The spot was within ten miles of the Retreat, and part of Stafford’s treatment for himself consisted of long walks; but he only replied: 

“I am staying near here.”

“For health, eh?”

“Yes—­for health.”

“Well, I’m glad to see you.  How are you?  You don’t look very first-class.”

Stafford came down the bank without replying, and sat down.  He was, in spite of it being the country and very hot, dressed in his usual black, and looked paler and thinner than ever.

“Have some lunch?”

Stafford smiled.

“There’s only enough for one,” he said.

“Nonsense, man!”

“No, really; I never take it.”

A pause ensued.  Stafford seemed to be thinking, while Morewood was undoubtedly eating.  Presently, however, the latter said: 

“You left us rather suddenly at Millstead.”

“Yes.”

“Sent for?”

“You of all men know why I went, Mr. Morewood.”

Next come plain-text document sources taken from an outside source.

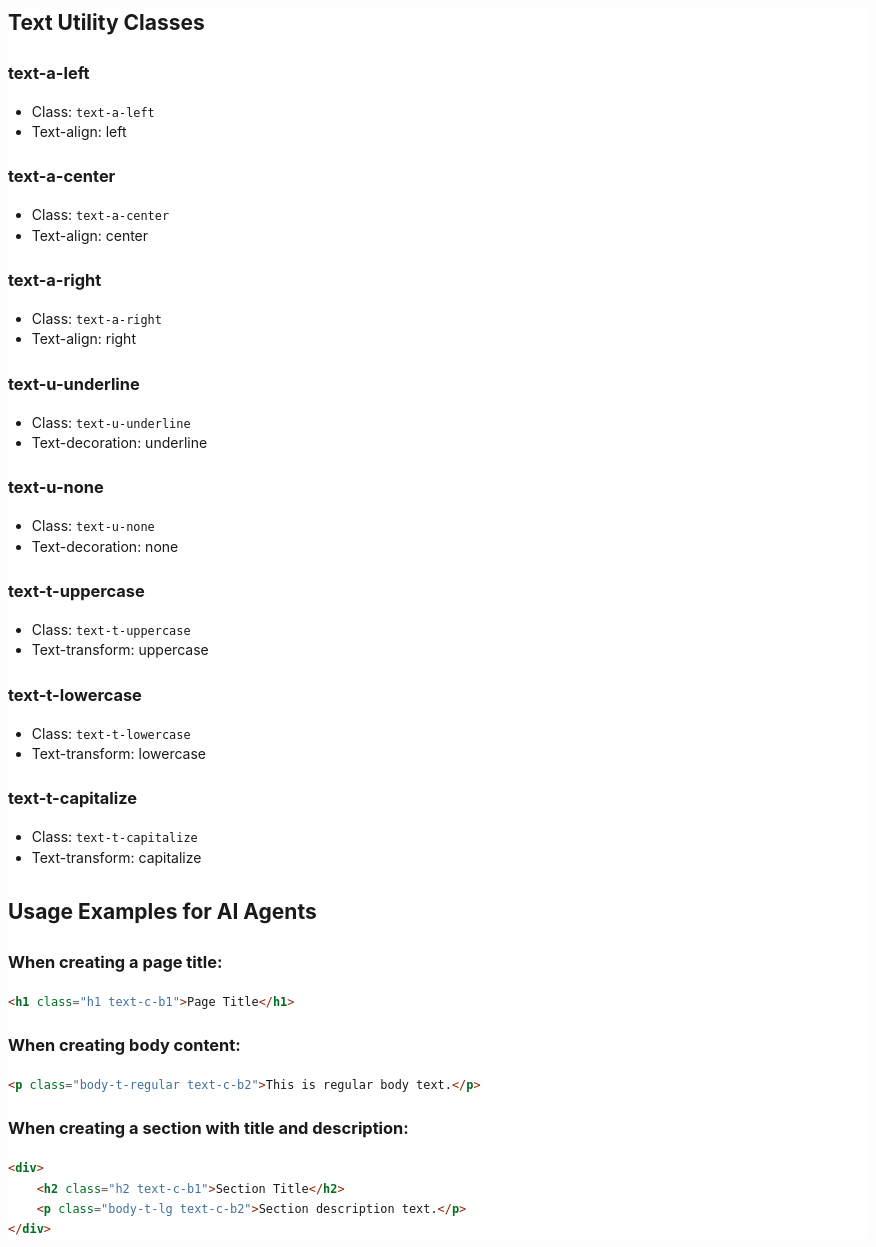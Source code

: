 ## Text Utility Classes

### text-a-left
- Class: `text-a-left`
- Text-align: left

### text-a-center
- Class: `text-a-center`
- Text-align: center

### text-a-right
- Class: `text-a-right`
- Text-align: right

### text-u-underline
- Class: `text-u-underline`
- Text-decoration: underline

### text-u-none
- Class: `text-u-none`
- Text-decoration: none

### text-t-uppercase
- Class: `text-t-uppercase`
- Text-transform: uppercase

### text-t-lowercase
- Class: `text-t-lowercase`
- Text-transform: lowercase

### text-t-capitalize
- Class: `text-t-capitalize`
- Text-transform: capitalize

## Usage Examples for AI Agents

### When creating a page title:
```html
<h1 class="h1 text-c-b1">Page Title</h1>
```

### When creating body content:
```html
<p class="body-t-regular text-c-b2">This is regular body text.</p>
```

### When creating a section with title and description:
```html
<div>
    <h2 class="h2 text-c-b1">Section Title</h2>
    <p class="body-t-lg text-c-b2">Section description text.</p>
</div>
```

“If you don’t mind my admitting it, I do.  But most people are so thin-skinned.”

“I am not thin-skinned—­not in that way.  Of course you know.  You told me.”

“That head?”

“Yes; you did me a service.”

“Well, I think I did, and I’m glad to hear you say so.”

“Why?”

“Shows you’ve come to your senses,” said Morewood, rapidly recovering from his lapse into civility.

Stafford seemed willing, even anxious, to pursue the subject.  The regimen at the Retreat was no doubt severe.

“What do you mean by coming to my senses?”

“Why, doing what any man does when he finds he’s in love—­barring a sound reason against it.”

“And that is?”

“Try his luck.  You needn’t look at me.  I’ve tried my luck before now, and it was damned bad luck.  So here I am, a musty old curmudgeon; and there’s Ayre, a snarling old cur!”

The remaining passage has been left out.